(Dataset entries)
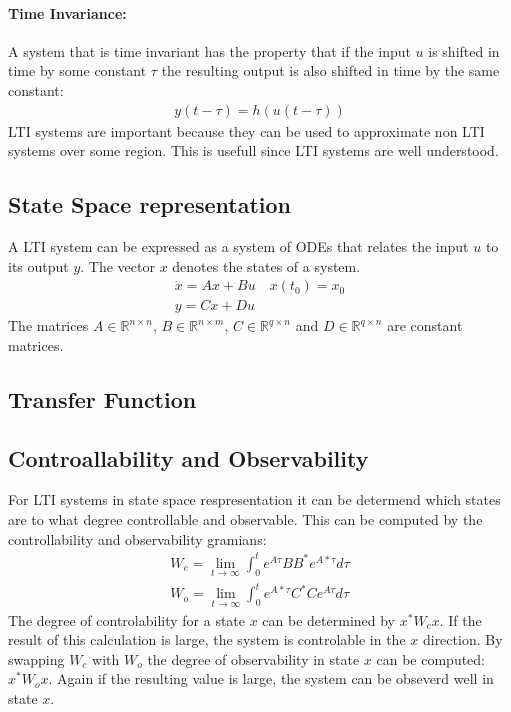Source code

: \paragraph{Time Invariance:}
A system that is time invariant has the property that if the input \(u\) is shifted in time by some constant \(\tau\) the resulting output is also shifted in time by the same constant:
\begin{gather}
y(t - \tau) = h(u(t-\tau))
\end{gather}
LTI systems are important because they can be used to approximate non LTI systems over some region.
This is usefull since LTI systems are well understood.
\cite{DouglasB}
\subsection{State Space representation}
A LTI system can be expressed as a system of ODEs that relates the input \(u\) to its output \(y\).
The vector \(x\) denotes the states of a system.
\begin{gather}
\dot{x} = Ax + Bu \quad x(t_0) = x_0\\
y = Cx + Du
\end{gather}
The matrices \(A \in \mathbb{R}^{n \times n}\),
\(B \in \mathbb{R}^{n \times m}\),
\(C \in \mathbb{R}^{q \times n}\) and
\(D \in \mathbb{R}^{q \times n}\) are constant matrices.
\cite{BennerGrivet}
\subsection{Transfer Function}

\subsection{Controallability and Observability}
For LTI systems in state space respresentation it can be determend which states are to what degree controllable and observable.
This can be computed by the controllability and observability gramians:
\begin{gather}
W_c = \lim_{t \to \infty} \int_{0}^{t} e^{A\tau}BB^{*}e^{A*\tau}d\tau \label{gram-ctrl}\\
W_o = \lim_{t \to \infty} \int_{0}^{t} e^{A*\tau}C^{*}Ce^{A\tau}d\tau \label{gram-obsv}
\end{gather}
The degree of controlability for a state \(x\) can be determined by \(x^{*}W_cx\).
If the result of this calculation is large, the system is controlable in the \(x\) direction.
By swapping \(W_c\) with \(W_o\) the degree of observability in state \(x\) can be computed: \(x^{*}W_ox\).
Again if the resulting value is large, the system can be obseverd well in state \(x\).
\cite{brunton_kutz_2019d}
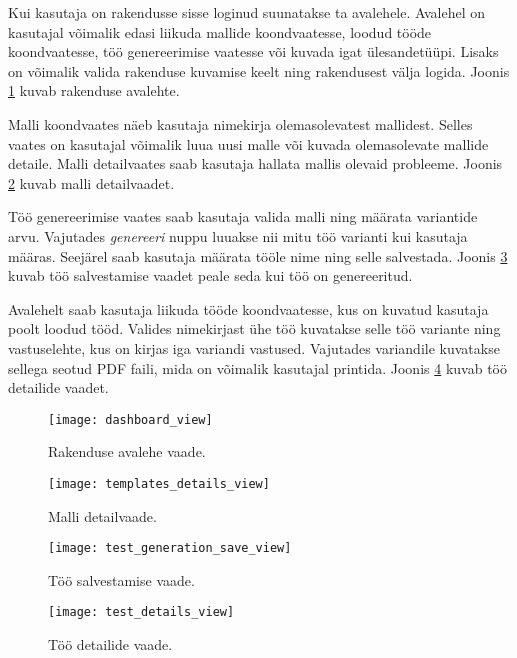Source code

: Kui kasutaja on rakendusse sisse loginud suunatakse ta avalehele. Avalehel on kasutajal võimalik edasi liikuda mallide koondvaatesse, loodud tööde koondvaatesse, töö genereerimise vaatesse või kuvada igat ülesandetüüpi. Lisaks on võimalik valida rakenduse kuvamise keelt ning rakendusest välja logida. Joonis \ref{fig:dashboard-view} kuvab rakenduse avalehte.

Malli koondvaates näeb kasutaja nimekirja olemasolevatest mallidest. Selles vaates on kasutajal võimalik luua uusi malle või kuvada olemasolevate mallide detaile. Malli detailvaates saab kasutaja hallata mallis olevaid probleeme. Joonis \ref{fig:template-details-view} kuvab malli detailvaadet.

Töö genereerimise vaates saab kasutaja valida malli ning määrata variantide arvu. Vajutades \textit{genereeri} nuppu luuakse nii mitu töö varianti kui kasutaja määras. Seejärel saab kasutaja määrata tööle nime ning selle salvestada. Joonis \ref{fig:test-generation-save-view} kuvab töö salvestamise vaadet peale seda kui töö on genereeritud.

Avalehelt saab kasutaja liikuda tööde koondvaatesse, kus on kuvatud kasutaja poolt loodud tööd. Valides nimekirjast ühe töö kuvatakse selle töö variante ning vastuselehte, kus on kirjas iga variandi vastused. Vajutades variandile kuvatakse sellega seotud PDF faili, mida on võimalik kasutajal printida. Joonis \ref{fig:test-details-view} kuvab töö detailide vaadet.

\begin{figure}[H]
    \centering
    \texttt{[image: dashboard\_view]}
    \caption{Rakenduse avalehe vaade.}
    \label{fig:dashboard-view}
\end{figure}

\begin{figure}[H]
    \centering
    \texttt{[image: templates\_details\_view]}
    \caption{Malli detailvaade.}
    \label{fig:template-details-view}
\end{figure}

\begin{figure}[H]
    \centering
    \texttt{[image: test\_generation\_save\_view]}
    \caption{Töö salvestamise vaade.}
    \label{fig:test-generation-save-view}
\end{figure}

\begin{figure}[H]
    \centering
    \texttt{[image: test\_details\_view]}
    \caption{Töö detailide vaade.}
    \label{fig:test-details-view}
\end{figure}

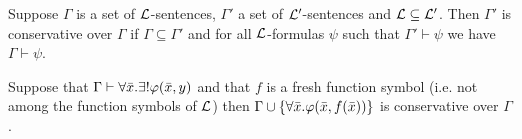 \begin{boxdef}
\begin{defi}
    Suppose $\Gamma$ is a set of $\mathcal{L}$-sentences, $\Gamma'$ a set of $\mathcal{L}'$-sentences and $\mathcal{L} \subseteq \mathcal{L}'$.
    Then \alert{$\Gamma'$ is conservative over $\Gamma$} if $\Gamma \subseteq \Gamma'$ and for all $\mathcal{L}$-formulas $\psi$ such that $\Gamma' \vdash \psi$ we have $\Gamma \vdash \psi$. 
\end{defi}
\end{boxdef}

\begin{boxthe}
\begin{thm}
    Suppose that $\Gamma \vdash \forall \bar{x}. \exists! \varphi(\bar{x}, y)$ and that $f$ is a fresh function symbol (i.e. not among the function symbols of $\mathcal{L}$) then $\Gamma \cup \{\forall \bar{x}. \varphi(\bar{x}, f(\bar{x}))\}$ is conservative over $\Gamma$.
\end{thm}
\end{boxthe}

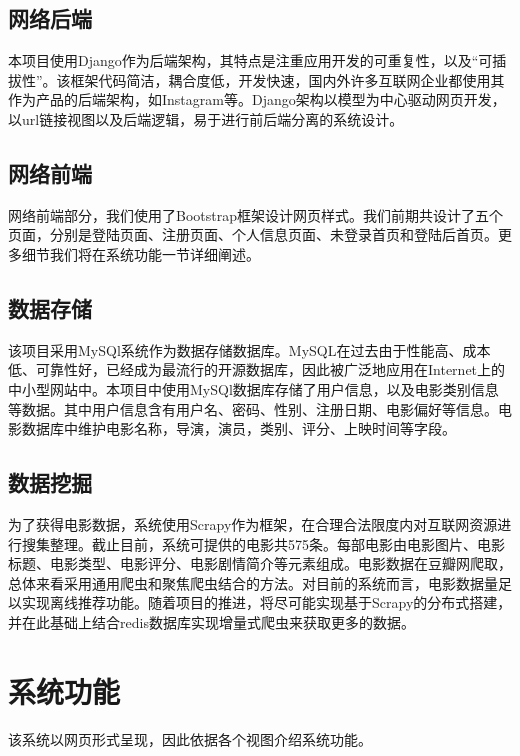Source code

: \documentclass{ctexart}
\begin{document}
\subsection{网络后端}
本项目使用Django作为后端架构，其特点是注重应用开发的可重复性，以及“可插拔性”。该框架代码简洁，耦合度低，开发快速，国内外许多互联网企业都使用其作为产品的后端架构，如Instagram等。Django架构以模型为中心驱动网页开发，以url链接视图以及后端逻辑，易于进行前后端分离的系统设计。

\subsection{网络前端}
网络前端部分，我们使用了Bootstrap框架设计网页样式。我们前期共设计了五个页面，分别是登陆页面、注册页面、个人信息页面、未登录首页和登陆后首页。更多细节我们将在系统功能一节详细阐述。

\subsection{数据存储}
该项目采用MySQl系统作为数据存储数据库。MySQL在过去由于性能高、成本低、可靠性好，已经成为最流行的开源数据库，因此被广泛地应用在Internet上的中小型网站中。本项目中使用MySQl数据库存储了用户信息，以及电影类别信息等数据。其中用户信息含有用户名、密码、性别、注册日期、电影偏好等信息。电影数据库中维护电影名称，导演，演员，类别、评分、上映时间等字段。

\subsection{数据挖掘}
为了获得电影数据，系统使用Scrapy作为框架，在合理合法限度内对互联网资源进行搜集整理。截止目前，系统可提供的电影共575条。每部电影由电影图片、电影标题、电影类型、电影评分、电影剧情简介等元素组成。电影数据在豆瓣网爬取，总体来看采用通用爬虫和聚焦爬虫结合的方法。对目前的系统而言，电影数据量足以实现离线推荐功能。随着项目的推进，将尽可能实现基于Scrapy的分布式搭建，并在此基础上结合redis数据库实现增量式爬虫来获取更多的数据。

\section{系统功能}
该系统以网页形式呈现，因此依据各个视图介绍系统功能。
\end{document}

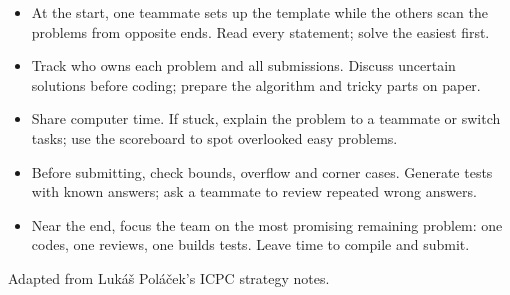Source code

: \begin{itemize}[nosep,leftmargin=*]
\item At the start, one teammate sets up the template while the others scan
the problems from opposite ends. Read every statement; solve the easiest first.
\item Track who owns each problem and all submissions. Discuss uncertain
solutions before coding; prepare the algorithm and tricky parts on paper.
\item Share computer time. If stuck, explain the problem to a teammate or
switch tasks; use the scoreboard to spot overlooked easy problems.
\item Before submitting, check bounds, overflow and corner cases. Generate
tests with known answers; ask a teammate to review repeated wrong answers.
\item Near the end, focus the team on the most promising remaining problem:
one codes, one reviews, one builds tests. Leave time to compile and submit.
\end{itemize}
{\footnotesize Adapted from Luk\'a\v{s} Pol\'a\v{c}ek's ICPC strategy notes.}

▶ What is required
The answer must be all the lines above that hold the word "Suppose".

▶ Reply
    Suppose $\Gamma$ is a set of $\mathcal{L}$-sentences, $\Gamma'$ a set of $\mathcal{L}'$-sentences and $\mathcal{L} \subseteq \mathcal{L}'$.
    Suppose that $\Gamma \vdash \forall \bar{x}. \exists! \varphi(\bar{x}, y)$ and that $f$ is a fresh function symbol (i.e. not among the function symbols of $\mathcal{L}$) then $\Gamma \cup \{\forall \bar{x}. \varphi(\bar{x}, f(\bar{x}))\}$ is conservative over $\Gamma$.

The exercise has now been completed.